My pride and joy right now is the east bed. I envisioned this as a cottage bed, overflowing with blooms of less xeric plants since it gets afternoon shade and has deeper soil.  Well, the shade is late in the day arriving and I am not willing/able to water as much as cottage plants desire. You may recall that one year this area suffered chicken depredations, and Iris the dog periodically decides she must excavate immediately and deeply. This bed has never lived up to my expectations.

Until now.

East bed! From left:  rock rose (Pavonia lasiopetala), Gomphrena globosa 'Fireworks,'
white and purple trailing lantana (Lantana montevidensis), bachelor buttons (Gomphrena globosa),
purple morning glories. Black and blue salvia (Salvia guaranitca 'Black and Blue')
and some sort of gaura ('Whirling Butterflies'?) are in the back.
I believe I have finally come up with a good combination of flowering plants that can withstand the heat and moisture conditions, yet still give me the cottage feel I wanted for this area. Hurrah!

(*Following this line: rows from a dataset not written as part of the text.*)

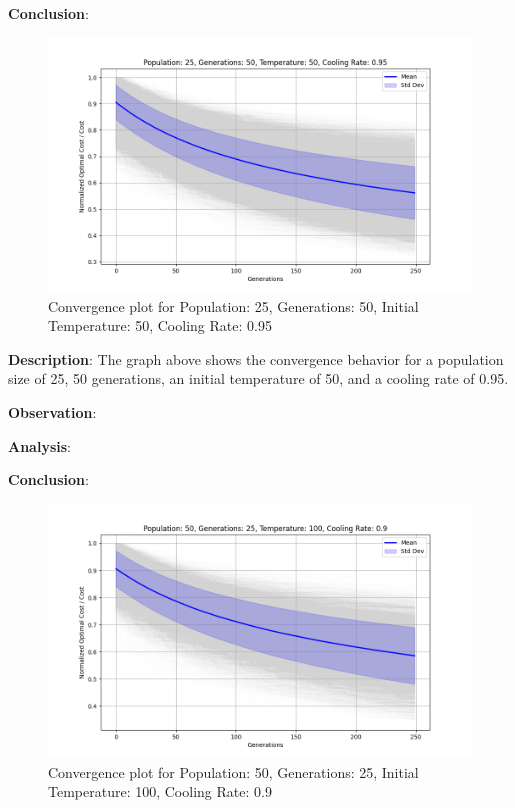 \documentclass[
]{article}
\begin{document}
\textbf{Conclusion}:

\begin{figure}[H]
    \centering
    \includegraphics[width=\textwidth]{genetic_simulated_annealing_hybrid/Population_25_Generations_50_Temperature_50_CoolingRate_0.95}
    \caption{Convergence plot for Population: 25, Generations: 50, Initial Temperature: 50, Cooling Rate: 0.95}
    \label{fig:ga_sa_25_50_50_095}
\end{figure}

\textbf{Description}: The graph above shows the convergence behavior for a population size of 25, 50 generations, an initial temperature of 50, and a cooling rate of 0.95.

\textbf{Observation}:

\textbf{Analysis}:

\textbf{Conclusion}:

\begin{figure}[H]
    \centering
    \includegraphics[width=\textwidth]{genetic_simulated_annealing_hybrid/Population_50_Generations_25_Temperature_100_CoolingRate_0.9}
    \caption{Convergence plot for Population: 50, Generations: 25, Initial Temperature: 100, Cooling Rate: 0.9}
    \label{fig:ga_sa_50_25_100_09}
\end{figure}
\end{document}
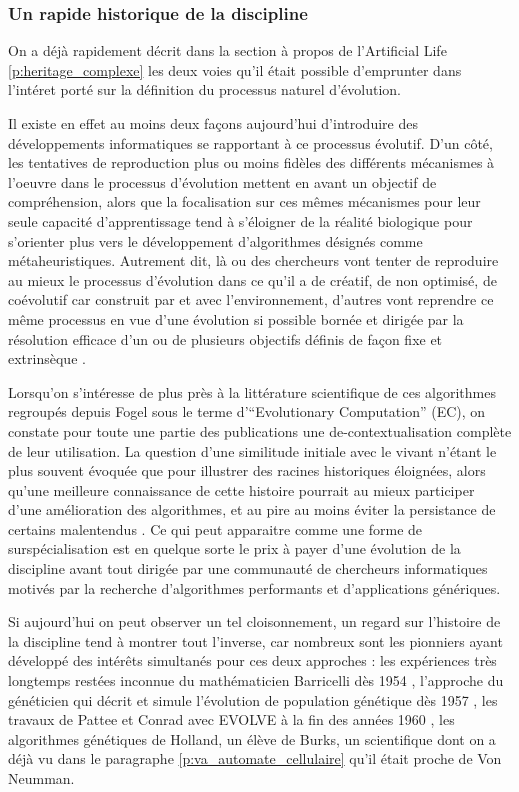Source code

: \subsubsection{Un rapide historique de la discipline}
\label{sssec:historique_EA}

On a déjà rapidement décrit dans la section à propos de l'Artificial Life \ref{p:heritage_complexe} les deux voies qu'il était possible d'emprunter dans l'intéret porté sur la définition du processus naturel d'évolution.

Il existe en effet au moins deux façons aujourd'hui d'introduire des développements informatiques se rapportant à ce processus évolutif. D'un côté, les tentatives de reproduction plus ou moins fidèles des différents mécanismes à l'oeuvre dans le processus d'évolution mettent en avant un objectif de compréhension, alors que la focalisation sur ces mêmes mécanismes pour leur seule capacité d'apprentissage tend à s'éloigner de la réalité biologique pour s'orienter plus vers le développement d'algorithmes désignés comme métaheuristiques. Autrement dit, là ou des chercheurs vont tenter de reproduire au mieux le processus d'évolution dans ce qu'il a de créatif, de non optimisé, de coévolutif car construit par  et avec l'environnement, d'autres vont reprendre ce même processus en vue d'une évolution si possible bornée et dirigée par la résolution efficace d'un ou de plusieurs objectifs définis de façon fixe et extrinsèque \autocites{Taylor2001, Taylor2012}.

Lorsqu'on s'intéresse de plus près à la littérature scientifique de ces algorithmes regroupés depuis Fogel sous le terme d'\foreignquote{english}{Evolutionary Computation} (EC), on constate pour toute une partie des publications une de-contextualisation complète de leur utilisation. La question d'une similitude initiale avec le vivant n'étant le plus souvent évoquée que pour illustrer des racines historiques éloignées, alors qu'une meilleure connaissance de cette histoire pourrait au mieux participer d'une amélioration des algorithmes, et au pire au moins éviter la persistance de certains malentendus \autocite{DeJong1993a}. Ce qui peut apparaitre comme une forme de surspécialisation est en quelque sorte le prix à payer d'une évolution de la discipline avant tout dirigée par une communauté de chercheurs informatiques motivés par la recherche d'algorithmes performants et d'applications génériques.

Si aujourd'hui on peut observer un tel cloisonnement, un regard sur l'histoire de la discipline tend à montrer tout l'inverse, car nombreux sont les pionniers ayant développé des intérêts simultanés pour ces deux approches : les expériences très longtemps restées inconnue du mathématicien Barricelli dès 1954 , l'approche du généticien \textcite{Fraser1957} qui décrit et simule l'évolution de population génétique dès 1957 , les travaux de Pattee et Conrad avec EVOLVE à la fin des années 1960 \autocite{Conrad1970}, les algorithmes génétiques  de Holland, un élève de Burks, un scientifique dont on a déjà vu dans le paragraphe \ref{p:va_automate_cellulaire} qu'il était proche de Von Neumman.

The next frontier: blackfoot daisies (Melampodium leucanthum), rock rose and fall aster
(Symphyotrichum oblongifolium, I think) with a volunteer Lindheimer muhly (Muhlembergia linheimeri).
Many flame acanthus (Anisicantus quadrifidus var. wrightii) grow here, also, but aren't blooming now.

My new pond, with turk's cap (Malvaviscus 
arboreus var. drummondii). Do you see
the goldfish and happy water plant?

Looking out my window, I have identified the next frontier. Out front is a wild area, where we do not mow. I’ve planted a few things, and a few others have self-sowed. There is such a profusion of blooms that I’ve decided to take it to the next level, cleaning out weeds and grass so those volunteers can spread and thrive.

There’s nothing better than a new garden area to plan. That’s what beautiful weather and conditions will do to a gardener – provide inspiration for the next project!

Rock rose, black dalea (Dalea frutescens), yucca,
and autumn sage behind.

From the left, zexmenia (Wedelia texana), pigeonberry (Rivina humilis), white mistflower
(Ageratina havanensis - behind about to burst into bloom), fall aster, dayflower (Commelina erecta),
bamboo muhly (Muhlenbergia dumosa), and more zexmenia.

I hope you are enjoying a crazy beautiful fall in your garden!


  1. It all looks good.
    You seem to be able to grow things is areas I'm thinking the deer invade, that our deer will eat in a heartbeat. We jut have too many deer!

    These chilly mornings have been great. And, those fall wildflowers have been great, too.

    I think fall is my favorite season.

    And, your porch looks like a wonderful place to just sit and enjoy the view.

    1. The deer do not get too close to our house, generally. Maybe it's because of the dog on the porch who loves to chase them!

      The porch is a great place for enjoying a beautiful fall day, that's for sure!

  2. I agree with Linda - it all looks good! Your east bed is so very nice, and I like what you've done with your new pond. And the last picture is just beautiful. I love everything in that photo.

    1. Thanks, HG, and thanks for stopping by! I'm sure fall is just as beautiful in your neck of the woods!

  3. Such a different landscape, rugged and very like I do think of Texas, although I know its a huge state with much variety. I love the stonework Cynthia, and your cottage bed is beautiful, with fall blooms and green! You should see my gardens today, after about a week of torrential rain, leaves wallpapered to the ground, any residual blooms moldy...grayness of wet winter taking over everything! Keep up the good work :)

  4. Finally the East Bed lives up to its potential! Very nice!
    Really love the dalea and yucca bed. All of your garden shows a wonderfully restrained editing, only as much as is needed to reveal the beauty of color and shape, while retaining the natural grace.